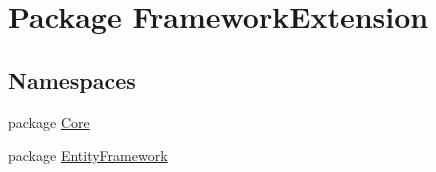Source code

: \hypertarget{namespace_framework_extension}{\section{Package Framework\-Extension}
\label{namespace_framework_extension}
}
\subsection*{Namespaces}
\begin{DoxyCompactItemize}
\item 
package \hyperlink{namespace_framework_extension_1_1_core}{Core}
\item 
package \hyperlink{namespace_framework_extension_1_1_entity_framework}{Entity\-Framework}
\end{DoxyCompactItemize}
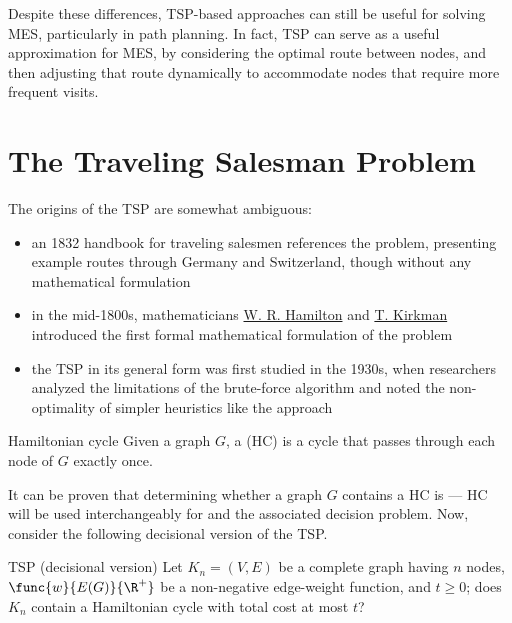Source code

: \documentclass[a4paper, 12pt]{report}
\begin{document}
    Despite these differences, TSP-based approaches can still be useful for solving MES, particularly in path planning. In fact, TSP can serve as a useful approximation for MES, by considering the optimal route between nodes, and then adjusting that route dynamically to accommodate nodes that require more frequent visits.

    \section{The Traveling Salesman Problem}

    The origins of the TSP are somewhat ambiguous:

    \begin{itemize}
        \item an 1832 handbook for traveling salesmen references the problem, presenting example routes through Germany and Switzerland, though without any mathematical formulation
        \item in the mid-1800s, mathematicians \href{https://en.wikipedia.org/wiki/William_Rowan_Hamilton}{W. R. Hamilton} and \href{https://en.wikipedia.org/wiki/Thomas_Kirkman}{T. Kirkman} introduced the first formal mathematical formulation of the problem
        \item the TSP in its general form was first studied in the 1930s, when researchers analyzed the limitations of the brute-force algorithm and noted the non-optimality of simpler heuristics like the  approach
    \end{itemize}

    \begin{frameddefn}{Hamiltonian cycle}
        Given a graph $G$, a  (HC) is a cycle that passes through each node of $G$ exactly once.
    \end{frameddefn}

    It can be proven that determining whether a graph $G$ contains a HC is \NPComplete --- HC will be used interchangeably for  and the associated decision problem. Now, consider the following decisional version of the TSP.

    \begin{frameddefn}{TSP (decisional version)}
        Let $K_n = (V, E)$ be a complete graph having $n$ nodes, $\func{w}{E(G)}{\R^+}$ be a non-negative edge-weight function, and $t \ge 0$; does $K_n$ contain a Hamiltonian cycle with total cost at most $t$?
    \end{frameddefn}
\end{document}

◆ ◆ ◆ ◆ ◆ ◆ ◆

- TASK INSTRUCTIONS
Would you output each entry exactly and leave the pictures behind?

- OUTPUT BELOW
Source code

: \hypertarget{namespace_framework_extension}{\section{Package Framework\-Extension}
\label{namespace_framework_extension}
}
\subsection*{Namespaces}
\begin{DoxyCompactItemize}
\item 
package \hyperlink{namespace_framework_extension_1_1_core}{Core}
\item 
package \hyperlink{namespace_framework_extension_1_1_entity_framework}{Entity\-Framework}
\end{DoxyCompactItemize}
Source code

: \documentclass[a4paper, 12pt]{report}
\begin{document}
    Despite these differences, TSP-based approaches can still be useful for solving MES, particularly in path planning. In fact, TSP can serve as a useful approximation for MES, by considering the optimal route between nodes, and then adjusting that route dynamically to accommodate nodes that require more frequent visits.

    \section{The Traveling Salesman Problem}

    The origins of the TSP are somewhat ambiguous:

    \begin{itemize}
        \item an 1832 handbook for traveling salesmen references the problem, presenting example routes through Germany and Switzerland, though without any mathematical formulation
        \item in the mid-1800s, mathematicians \href{https://en.wikipedia.org/wiki/William_Rowan_Hamilton}{W. R. Hamilton} and \href{https://en.wikipedia.org/wiki/Thomas_Kirkman}{T. Kirkman} introduced the first formal mathematical formulation of the problem
        \item the TSP in its general form was first studied in the 1930s, when researchers analyzed the limitations of the brute-force algorithm and noted the non-optimality of simpler heuristics like the  approach
    \end{itemize}

    \begin{frameddefn}{Hamiltonian cycle}
        Given a graph $G$, a  (HC) is a cycle that passes through each node of $G$ exactly once.
    \end{frameddefn}

    It can be proven that determining whether a graph $G$ contains a HC is \NPComplete --- HC will be used interchangeably for  and the associated decision problem. Now, consider the following decisional version of the TSP.

    \begin{frameddefn}{TSP (decisional version)}
        Let $K_n = (V, E)$ be a complete graph having $n$ nodes, $\func{w}{E(G)}{\R^+}$ be a non-negative edge-weight function, and $t \ge 0$; does $K_n$ contain a Hamiltonian cycle with total cost at most $t$?
    \end{frameddefn}
\end{document}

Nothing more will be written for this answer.